The occasion of the conference fulfilled an old wish: swimming in the Dead Sea where “you cannot sink”. But I had no swim trunk with me. What to do? Early in the morning, at 6 o’clock, I put a bathrobe over my underpants, hoping nobody would see me, and walked from the hotel down to the Dead Sea shore. A beautiful scenery, except that a lonely lady took a swim there, too. Bravely, I took off my bathrobe and horrified she dove under. But you cannot sink! By the time she came back up, I was floating in the water, eight times saltier than the saltiest Ocean. “Good morning Ma’am” – “Bonjour,”she said. “Ça vous plait?” Well, of course it “pleased”me, floating effortless like a rubber dinghy. The French lady spent probably a few days enjoying spas in Dead Sea mud. When I got out, my underpants felt like lead. Completely stiff of salt. I could hardly walk with them and when back in my room had to throw them out.
But not before I had taken a nice pic of the shore side. Later in the evening I took the picture that now frames this blog:
The Dead Sea area is famous for its sunset views. When the sun goes down, you can clearly see “Palestine”, a huge wall of mountains.
Since my passport name is “Johannes”, I visited the nearby site at the source of the Jordan River, where John the Baptist baptized Jesus. It represents a vivid image of the Kingdom of Jordan being a place where Christians can live with Islamic people without being pursued. Pope John Paul II held a mass there for 25,000 people in 2002.

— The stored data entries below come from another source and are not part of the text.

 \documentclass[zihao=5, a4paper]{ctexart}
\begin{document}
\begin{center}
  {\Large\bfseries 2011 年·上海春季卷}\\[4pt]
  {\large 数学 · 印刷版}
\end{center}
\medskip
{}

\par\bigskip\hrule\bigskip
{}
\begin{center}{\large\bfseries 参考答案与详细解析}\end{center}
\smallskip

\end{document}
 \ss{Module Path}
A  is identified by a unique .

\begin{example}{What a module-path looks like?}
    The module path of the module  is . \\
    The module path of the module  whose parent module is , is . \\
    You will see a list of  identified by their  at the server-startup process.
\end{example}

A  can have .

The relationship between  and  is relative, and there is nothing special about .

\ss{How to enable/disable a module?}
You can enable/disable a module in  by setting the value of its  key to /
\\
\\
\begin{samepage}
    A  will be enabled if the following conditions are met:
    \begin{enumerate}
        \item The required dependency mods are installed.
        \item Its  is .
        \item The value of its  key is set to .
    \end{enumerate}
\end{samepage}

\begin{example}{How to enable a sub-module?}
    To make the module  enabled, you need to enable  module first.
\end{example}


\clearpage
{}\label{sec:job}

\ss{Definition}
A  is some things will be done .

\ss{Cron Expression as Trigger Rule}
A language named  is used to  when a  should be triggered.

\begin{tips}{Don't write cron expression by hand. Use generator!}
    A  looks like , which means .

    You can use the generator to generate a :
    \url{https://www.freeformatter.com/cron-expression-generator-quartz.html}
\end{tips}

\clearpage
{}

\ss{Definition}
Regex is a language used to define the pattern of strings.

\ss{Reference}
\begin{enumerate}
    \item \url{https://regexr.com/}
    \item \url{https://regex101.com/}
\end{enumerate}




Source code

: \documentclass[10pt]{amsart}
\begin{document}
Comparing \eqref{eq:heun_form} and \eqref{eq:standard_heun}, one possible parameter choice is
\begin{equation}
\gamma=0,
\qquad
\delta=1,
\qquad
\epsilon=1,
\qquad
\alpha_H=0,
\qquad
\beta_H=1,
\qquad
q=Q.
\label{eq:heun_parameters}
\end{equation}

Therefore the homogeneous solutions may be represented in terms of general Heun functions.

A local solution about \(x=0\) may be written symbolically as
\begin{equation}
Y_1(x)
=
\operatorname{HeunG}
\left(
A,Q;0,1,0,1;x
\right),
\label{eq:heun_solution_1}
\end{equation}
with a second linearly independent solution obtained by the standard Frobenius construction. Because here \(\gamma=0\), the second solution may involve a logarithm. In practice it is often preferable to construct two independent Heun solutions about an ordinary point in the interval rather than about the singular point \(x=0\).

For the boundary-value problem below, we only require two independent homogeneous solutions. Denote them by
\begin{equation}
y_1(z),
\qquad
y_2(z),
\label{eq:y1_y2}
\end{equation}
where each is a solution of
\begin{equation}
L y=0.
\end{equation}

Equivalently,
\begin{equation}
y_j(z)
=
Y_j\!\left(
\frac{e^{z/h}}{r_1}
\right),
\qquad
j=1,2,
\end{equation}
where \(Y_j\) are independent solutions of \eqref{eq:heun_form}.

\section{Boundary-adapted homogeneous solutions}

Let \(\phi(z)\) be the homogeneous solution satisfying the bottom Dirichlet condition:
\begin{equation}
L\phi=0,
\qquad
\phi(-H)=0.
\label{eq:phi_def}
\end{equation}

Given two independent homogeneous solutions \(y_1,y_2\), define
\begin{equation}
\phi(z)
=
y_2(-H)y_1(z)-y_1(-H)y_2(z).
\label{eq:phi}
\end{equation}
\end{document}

From above left: Jordan River, Baptism Site,
From below left: Area where the Pope held Mass, Orthodox Church.
Proof that I felt “re-baptized” is below.
The conference did not “dance”: working deep into the night, we left with “a plan”. Which, as it appeared later, was pretty well executed thanks to an omnipresent Iraqi consulting firm “Etiman” (which means “fiduciary”) in Baghdad and its leader Dr. Tahir Hassoun, whom you see prominently with a white tie on the picture above, surrounded by his dedicated coworkers. And my long-held dream of swimming in the Dead Sea was fulfilled, despite the loss of my underpants.